Die Erhebung listet unter anderem auch die Gesamtvergütungen für einzelne Informatik-Fachleute (Niveaus "Senior" und "Junior" sowie Medianlohn) auf. Dabei wurden in der Zeitung das Niveau "Professional" sowie Alterskategorien nicht differenziert.
Im Unterschied dazu publiziert auch der ICT-Verband SwissICT seit 1981 jährlich eine Studie, welche die Löhne nach den Berufsbildern aufteilt, die der Verband 'formuliert und dabei auch das Alter miteinbezieht.
Der Vergleich der Median-Lohnzahlen beider Erhebungen zeigt merkliche Unterschiede.
Beispiel: Ein Anwendungsentwickler "Junior" erhält laut 'HZ' 99'000 Franken jährlich, laut SwissICT zwischen 60'000 und 88'000 je nach Alter (Basis sind jeweils 2019er Löhne).
Als "Senior" kann man 154'000 verlangen laut 'HZ' und zwischen 93'000 und 120'000 Franken laut SwissICT.
Als Systemadministrator "Junior" erhält man je nach Alter laut Verband zwischen 60'000 und 91'000 Franken Lohn. Laut HZ sind es 92'000 Franken.

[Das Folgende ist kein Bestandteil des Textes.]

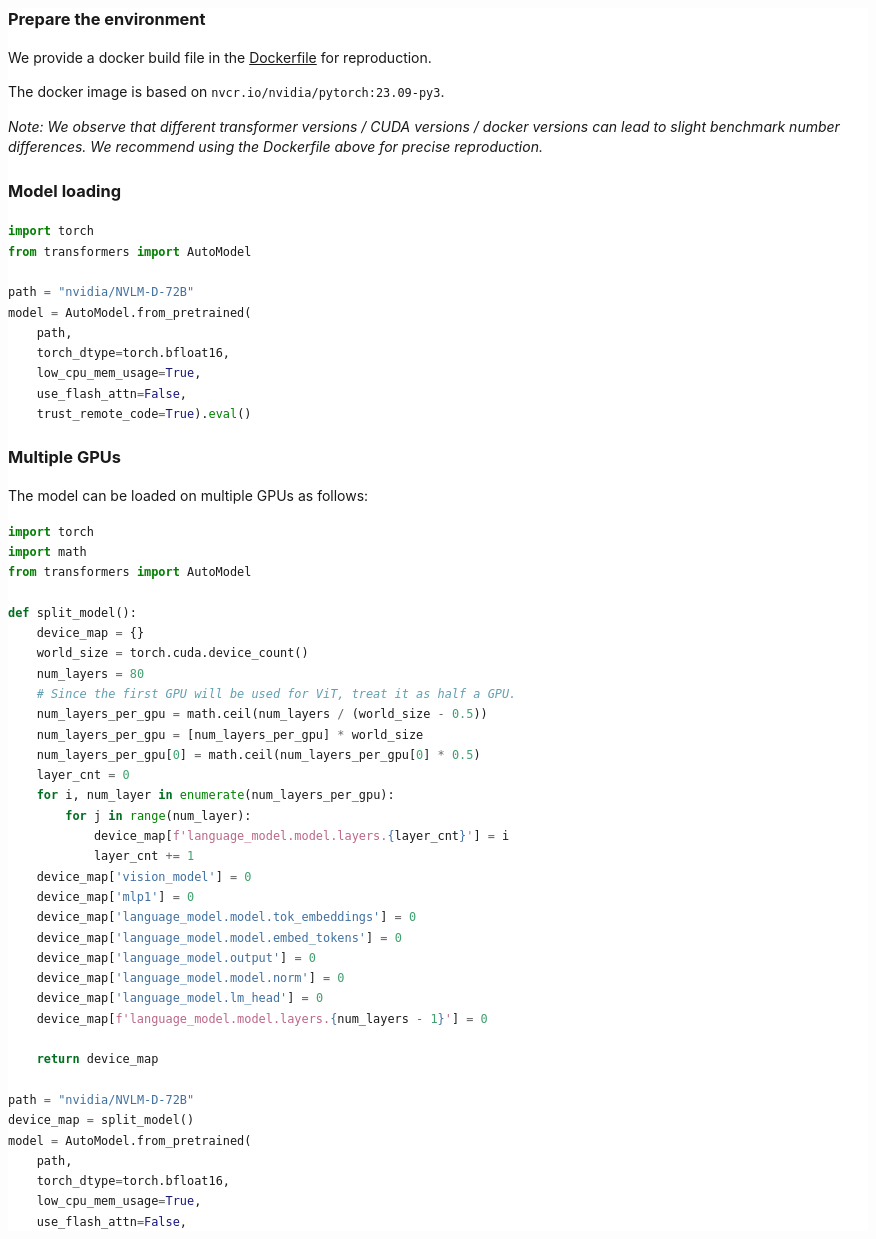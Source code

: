 
### Prepare the environment

We provide a docker build file in the [Dockerfile](Dockerfile) for reproduction. 

The docker image is based on `nvcr.io/nvidia/pytorch:23.09-py3`. 

*Note: We observe that different transformer versions / CUDA versions / docker versions can lead to slight benchmark number differences. We recommend using the Dockerfile above for precise reproduction.*

### Model loading

```python
import torch
from transformers import AutoModel

path = "nvidia/NVLM-D-72B"
model = AutoModel.from_pretrained(
    path,
    torch_dtype=torch.bfloat16,
    low_cpu_mem_usage=True,
    use_flash_attn=False,
    trust_remote_code=True).eval()
```

### Multiple GPUs

The model can be loaded on multiple GPUs as follows:

```python
import torch
import math
from transformers import AutoModel

def split_model():
    device_map = {}
    world_size = torch.cuda.device_count()
    num_layers = 80
    # Since the first GPU will be used for ViT, treat it as half a GPU.
    num_layers_per_gpu = math.ceil(num_layers / (world_size - 0.5))
    num_layers_per_gpu = [num_layers_per_gpu] * world_size
    num_layers_per_gpu[0] = math.ceil(num_layers_per_gpu[0] * 0.5)
    layer_cnt = 0
    for i, num_layer in enumerate(num_layers_per_gpu):
        for j in range(num_layer):
            device_map[f'language_model.model.layers.{layer_cnt}'] = i
            layer_cnt += 1
    device_map['vision_model'] = 0
    device_map['mlp1'] = 0
    device_map['language_model.model.tok_embeddings'] = 0
    device_map['language_model.model.embed_tokens'] = 0
    device_map['language_model.output'] = 0
    device_map['language_model.model.norm'] = 0
    device_map['language_model.lm_head'] = 0
    device_map[f'language_model.model.layers.{num_layers - 1}'] = 0

    return device_map

path = "nvidia/NVLM-D-72B"
device_map = split_model()
model = AutoModel.from_pretrained(
    path,
    torch_dtype=torch.bfloat16,
    low_cpu_mem_usage=True,
    use_flash_attn=False,
```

Als "Senior" dann sind es zwischen 93'000 und 116'000 Franken (SwissICT), beziehungsweise, 125'000 Franken vermeldet 'HZ'.
Generell höher sind die HZ-Löhne auch bei Projektleitern mit einem Median von 107'000 (Junior) und 136'000 (Senior). Im Unterschied betragen die Löhne in dieser Funktion laut Verbandsumfrage 76'000 bis 114'000 Franken (Junior) und 96'000 bis 120'000 Franken (Senior). 

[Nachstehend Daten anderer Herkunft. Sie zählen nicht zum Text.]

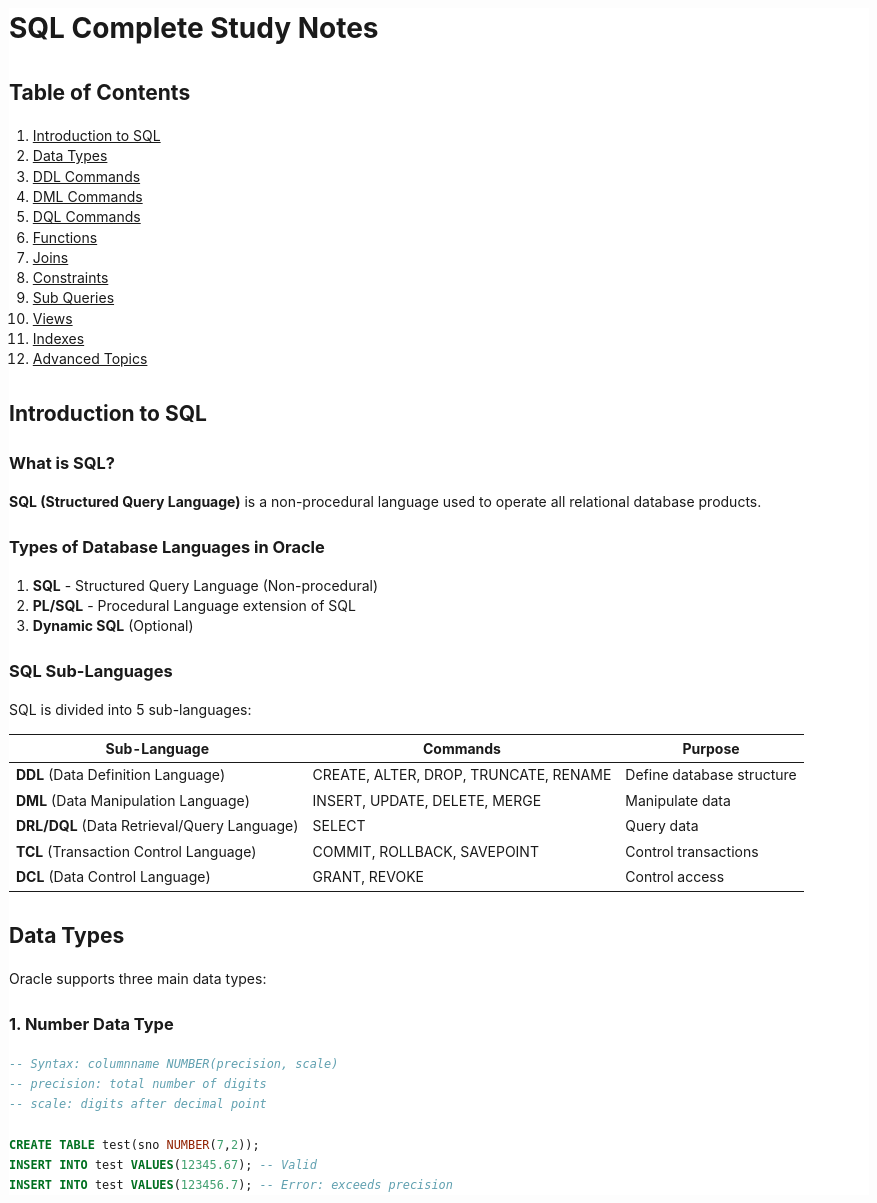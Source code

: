 # SQL Complete Study Notes

## Table of Contents

1. [Introduction to SQL](#introduction-to-sql)
2. [Data Types](#data-types)
3. [DDL Commands](#ddl-commands)
4. [DML Commands](#dml-commands)
5. [DQL Commands](#dql-commands)
6. [Functions](#functions)
7. [Joins](#joins)
8. [Constraints](#constraints)
9. [Sub Queries](#sub-queries)
10. [Views](#views)
11. [Indexes](#indexes)
12. [Advanced Topics](#advanced-topics)

## Introduction to SQL

### What is SQL?
**SQL (Structured Query Language)** is a non-procedural language used to operate all relational database products.

### Types of Database Languages in Oracle
1. **SQL** - Structured Query Language (Non-procedural)
2. **PL/SQL** - Procedural Language extension of SQL
3. **Dynamic SQL** (Optional)

### SQL Sub-Languages
SQL is divided into 5 sub-languages:

| Sub-Language | Commands | Purpose |
|--------------|----------|---------|
| **DDL** (Data Definition Language) | CREATE, ALTER, DROP, TRUNCATE, RENAME | Define database structure |
| **DML** (Data Manipulation Language) | INSERT, UPDATE, DELETE, MERGE | Manipulate data |
| **DRL/DQL** (Data Retrieval/Query Language) | SELECT | Query data |
| **TCL** (Transaction Control Language) | COMMIT, ROLLBACK, SAVEPOINT | Control transactions |
| **DCL** (Data Control Language) | GRANT, REVOKE | Control access |

## Data Types

Oracle supports three main data types:

### 1. Number Data Type
```sql
-- Syntax: columnname NUMBER(precision, scale)
-- precision: total number of digits
-- scale: digits after decimal point

CREATE TABLE test(sno NUMBER(7,2));
INSERT INTO test VALUES(12345.67); -- Valid
INSERT INTO test VALUES(123456.7); -- Error: exceeds precision
```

Dasselbe Bild zeigt sich bei anderen IT-Berufsbildern.
Für Arbeitgeber, so scheint es, dürfte SwissICT die besseren, weil niedrigeren Lohn-Benchmarks bieten. Fachkräfte hingegen sollten die Erhebung der Wirtschaftszeitung mit den Salärberatungsexperten in die Verhandlungen einbringen, die höhere Saläre rapportieren.
Gut zu wissen für Arbeitgeber und -nehmer: Laut 'HZ'/Kienbaum sei bei IT-Angestellten und Software-Entwicklern eine Lohnerhöhung möglich , da sie "bisher beinahe immun durch die Krise segeln konnten".
Die Basis der Erhebungen sind bei 'Handelszeitung'/Kienbaum 52'000 Daten von 442 Firmen, über alle Branchen und unterschiedliche Berufsbilder hinweg, also auch Löhne von Buchhaltern oder Disponenten. Bei SwissICT war die Datenbasis bei der aktuellsten Erhebung 30'000 ICT-Fachkräfte-Löhne von 191 Firmen.